According to international guidelines, the treating physician (investigator) is responsible for the medical
care of the individual trial subject (Declaration of Helsinki 3§ and ICH GCP 4.3). The coding system in
blinded trials should include a mechanism that permits rapid unblinding (ICH GCP 5.13.4). If the blinding
is prematurely broken, it is the responsibility of the investigator to promptly document and explain any
unblinding to the sponsor (ICH GCP 4.7).
The medical care of the trial subjects includes medical decisions such as whether to start or stop
treatment or institute alternative treatment if required. In emergency situations the treating physician,
often an investigator, may need to break the treatment code immediately, or as quickly as possible if
he/she finds it is in the best interest of the trial subject. Consequently, in order to do so, the investigator
must have unrestricted and immediate access to break the treatment code.
Some sponsors have recently introduced a code breaking system that requires the investigator to contact
a sponsor representative and only after discussion with the representative, the investigator receives
information that unblinds the treatment. Some sponsors have even added a requirement that the
investigator submits a written form after the phone call before receiving the information that unblinds the
treatment.
It is the opinion of the EMA GCP Inspectors Working Group (GCP IWG) and the Clinical Trial Facilitation
Group (CTFG) that the responsibility to break the treatment code in emergency situations resides solely
with the investigator. Consequently the sponsor can’t require or insist on being involved in the decision to
unblind, stall or delay in any way the unblinding of trial subject treatment in emergency situations. The
groups also strongly recommend that any sponsor who has introduced or is applying such a system
should immediately revise it in order to be compliant with international guidelines.

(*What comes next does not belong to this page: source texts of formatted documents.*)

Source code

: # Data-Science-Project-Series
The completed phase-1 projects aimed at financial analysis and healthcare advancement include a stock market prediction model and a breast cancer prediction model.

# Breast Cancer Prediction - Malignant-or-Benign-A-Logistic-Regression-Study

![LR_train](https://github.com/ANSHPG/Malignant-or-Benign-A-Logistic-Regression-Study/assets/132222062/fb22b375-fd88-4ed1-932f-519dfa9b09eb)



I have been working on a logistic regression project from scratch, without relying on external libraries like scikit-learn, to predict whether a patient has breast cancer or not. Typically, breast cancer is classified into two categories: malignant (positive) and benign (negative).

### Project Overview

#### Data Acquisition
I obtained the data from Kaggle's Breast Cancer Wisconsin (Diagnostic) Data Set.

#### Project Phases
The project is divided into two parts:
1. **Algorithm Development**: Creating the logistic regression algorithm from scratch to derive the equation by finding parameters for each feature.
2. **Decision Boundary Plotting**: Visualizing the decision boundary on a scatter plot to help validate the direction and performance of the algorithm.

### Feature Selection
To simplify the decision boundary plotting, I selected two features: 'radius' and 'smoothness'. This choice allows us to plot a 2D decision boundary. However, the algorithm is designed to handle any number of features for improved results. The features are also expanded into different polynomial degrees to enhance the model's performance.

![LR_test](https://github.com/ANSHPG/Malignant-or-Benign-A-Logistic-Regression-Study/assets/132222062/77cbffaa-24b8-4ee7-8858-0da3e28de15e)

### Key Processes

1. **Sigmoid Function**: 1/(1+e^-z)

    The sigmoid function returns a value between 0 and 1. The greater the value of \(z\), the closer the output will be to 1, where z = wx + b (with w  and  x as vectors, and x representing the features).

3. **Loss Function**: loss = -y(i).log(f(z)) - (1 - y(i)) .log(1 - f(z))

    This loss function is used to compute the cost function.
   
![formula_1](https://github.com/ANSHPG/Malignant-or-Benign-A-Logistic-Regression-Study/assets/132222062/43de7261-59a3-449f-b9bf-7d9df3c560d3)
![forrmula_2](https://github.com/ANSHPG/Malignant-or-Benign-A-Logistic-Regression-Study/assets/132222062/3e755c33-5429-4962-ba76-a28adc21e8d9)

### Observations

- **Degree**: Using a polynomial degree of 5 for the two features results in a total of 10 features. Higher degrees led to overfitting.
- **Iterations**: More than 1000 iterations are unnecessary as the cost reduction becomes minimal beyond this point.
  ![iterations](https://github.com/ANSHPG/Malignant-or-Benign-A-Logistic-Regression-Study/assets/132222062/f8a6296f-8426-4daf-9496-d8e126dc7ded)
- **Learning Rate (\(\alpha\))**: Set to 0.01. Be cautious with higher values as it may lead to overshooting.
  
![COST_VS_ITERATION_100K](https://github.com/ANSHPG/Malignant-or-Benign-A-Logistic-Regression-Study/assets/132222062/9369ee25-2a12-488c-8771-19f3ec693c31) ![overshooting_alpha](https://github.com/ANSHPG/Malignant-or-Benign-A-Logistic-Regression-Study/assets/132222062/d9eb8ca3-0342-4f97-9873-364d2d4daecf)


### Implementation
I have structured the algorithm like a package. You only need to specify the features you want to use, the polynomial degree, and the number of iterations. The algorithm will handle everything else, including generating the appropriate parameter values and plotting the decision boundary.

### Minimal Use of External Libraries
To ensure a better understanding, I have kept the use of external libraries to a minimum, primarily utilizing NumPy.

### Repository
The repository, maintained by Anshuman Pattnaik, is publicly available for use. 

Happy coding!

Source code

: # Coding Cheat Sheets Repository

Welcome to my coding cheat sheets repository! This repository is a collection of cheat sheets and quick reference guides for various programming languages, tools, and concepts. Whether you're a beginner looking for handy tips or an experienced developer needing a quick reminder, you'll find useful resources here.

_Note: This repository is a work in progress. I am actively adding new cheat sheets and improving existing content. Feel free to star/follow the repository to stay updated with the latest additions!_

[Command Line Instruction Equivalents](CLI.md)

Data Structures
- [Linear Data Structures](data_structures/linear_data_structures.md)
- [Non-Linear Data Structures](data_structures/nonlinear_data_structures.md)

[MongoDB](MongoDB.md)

Breaking the treatment code is usually conducted via code envelopes or electronic systems such as
telephone or web based systems such as IVRS and IWRS. When using these kinds of systems the
investigator must have direct access in order to break the blind without the interference of the sponsor in
any way. In support of electronic systems, a backup system enabling unblinding of treatment must be
provided. The CTFG and the GCP IWG acknowledge that such backup systems are operated by the
sponsor in a manual way and that the investigator or other treating physician can contact the sponsor
staff to unblind the treatment. Still, the sponsor is not entitled to stall or reject unblinding.
Code breaking instructions should be specified clearly in the clinical trial protocol.